Skip to main content

GTX.hs

Path: build/GTX.hs | Language: Haskell | Lines: ~234

Custom plain-text format for storing link annotations


Overview

GTX ("Gwern Text") is a custom document format designed for storing and editing link annotations on gwern.net. It replaces earlier solutions that used Haskell Read/Show tuple-formatted data files and YAML, which both had significant usability problems.

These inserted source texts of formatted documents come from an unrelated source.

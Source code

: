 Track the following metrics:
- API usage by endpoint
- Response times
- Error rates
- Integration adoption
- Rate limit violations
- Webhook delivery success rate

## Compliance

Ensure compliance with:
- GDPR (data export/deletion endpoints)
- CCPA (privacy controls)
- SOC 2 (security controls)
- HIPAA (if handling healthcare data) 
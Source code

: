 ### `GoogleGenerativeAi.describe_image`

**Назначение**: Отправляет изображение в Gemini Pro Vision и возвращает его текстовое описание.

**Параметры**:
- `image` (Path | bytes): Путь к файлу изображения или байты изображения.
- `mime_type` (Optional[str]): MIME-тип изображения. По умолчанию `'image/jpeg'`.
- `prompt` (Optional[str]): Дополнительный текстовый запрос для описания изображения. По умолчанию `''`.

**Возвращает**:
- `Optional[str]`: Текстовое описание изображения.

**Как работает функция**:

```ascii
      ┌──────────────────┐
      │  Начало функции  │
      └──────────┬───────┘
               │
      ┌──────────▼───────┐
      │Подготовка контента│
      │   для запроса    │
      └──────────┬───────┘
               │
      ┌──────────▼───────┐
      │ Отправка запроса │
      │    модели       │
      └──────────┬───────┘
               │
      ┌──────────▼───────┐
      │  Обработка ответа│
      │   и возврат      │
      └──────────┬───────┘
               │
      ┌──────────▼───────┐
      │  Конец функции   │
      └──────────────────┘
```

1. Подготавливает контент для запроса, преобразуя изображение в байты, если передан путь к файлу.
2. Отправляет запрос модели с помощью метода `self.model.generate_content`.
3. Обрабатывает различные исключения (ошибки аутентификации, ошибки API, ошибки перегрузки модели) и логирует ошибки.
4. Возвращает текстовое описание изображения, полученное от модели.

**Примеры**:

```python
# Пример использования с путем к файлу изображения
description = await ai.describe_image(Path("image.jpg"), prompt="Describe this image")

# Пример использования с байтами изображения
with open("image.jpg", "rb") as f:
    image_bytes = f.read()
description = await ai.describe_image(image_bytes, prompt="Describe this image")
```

The format is optimized for three properties: human-writability (no quoting, escaping, or indentation sensitivity), git-diffability (changes show cleanly in version control), and append-friendliness (new entries can be trivially added to the end of a file). It's used to store 20,000+ annotations across four GTX files: metadata/me.gtx (personal pages), metadata/full.gtx (hand-annotated external links), metadata/half.gtx (tagged but not fully annotated), and metadata/auto.gtx (auto-generated annotations).

The design philosophy is aggressive simplicity. GTX avoids named fields (position-based instead), quoting/escaping (only the abstract can contain arbitrary text, and it's always last), indentation semantics (fields are single lines), and complex nesting (flat records). The trade-off is zero flexibility - the format is hardcoded to exactly seven fields in exactly one order for exactly one use case.


The GTX File Format

Record Structure

A GTX file is UTF-8 text with the .gtx extension. Records are separated by ---\n delimiters. Each record has 7 fixed fields (plus the abstract which can span multiple lines):

LineFieldFormatRequired
0Separator---Yes
1URLValid URI, no whitespaceYes (only mandatory field)
2TitleUTF-8 HTML stringNo
3AuthorsComma-separated namesNo
4DateYYYY[-MM[-DD]] or natural languageNo
5Date CreatedYYYY-MM-DD (when annotation was added)Auto-filled if empty
6Key-ValuesHaskell list [("key","val")] or naked DOI/IDNo
7TagsSpace-separated directory names (must match doc/*)Semi-mandatory
8+AbstractHTML (until next ---)No

Example GTX File

---
https://jackcook.com/2024/02/23/mamba.html

2024-11-15

ai/nn/rnn

---
http://www.demarcken.org/carl/papers/ITA-software-travel-complexity/ITA-software-travel-complexity.pdf
Computational Complexity of Air Travel Planning
Carl de Marcken
2003
2024-06-10

cs/computable

---
https://arxiv.org/abs/1003.0358#schmidhuber
Deep Big Simple Neural Nets Excel on Handwritten Digit Recognition
Dan Claudiu Ciresan, Ueli Meier, Luca Maria Gambardella, Jürgen Schmidhuber
2010-03-01
2023-04-22
10.1162/NECO_a_00052
ai/nn/fully-connected ai/scaling/hardware
<p>Good old on-line back-propagation for plain multi-layer perceptrons yields
a very low 0.35% error rate on the famous <a href="https://en.wikipedia.org/wiki/MNIST_database">MNIST</a>
handwritten digits benchmark.</p>
<p>All we need to achieve this best result so far are many hidden layers,
many neurons per layer, numerous deformed training images, and graphics cards.</p>

Key-Value Line Shortcuts

For convenience when hand-writing entries, the key-value line supports multiple input formats:

# Empty (becomes [])
(blank line)

# Naked DOI (must contain '/')
10.1162/NECO_a_00052

# Naked ID (hash or structured like "smith-2020")
_aB3cD4eF
smith-et-al-2020

# DOI + ID on same line (max 2 parts)
10.1162/NECO_a_00052 smith-et-al-2020

# Full Haskell list (canonical output format)
[("doi","10.1162/NECO_a_00052"),("id","smith-et-al-2020")]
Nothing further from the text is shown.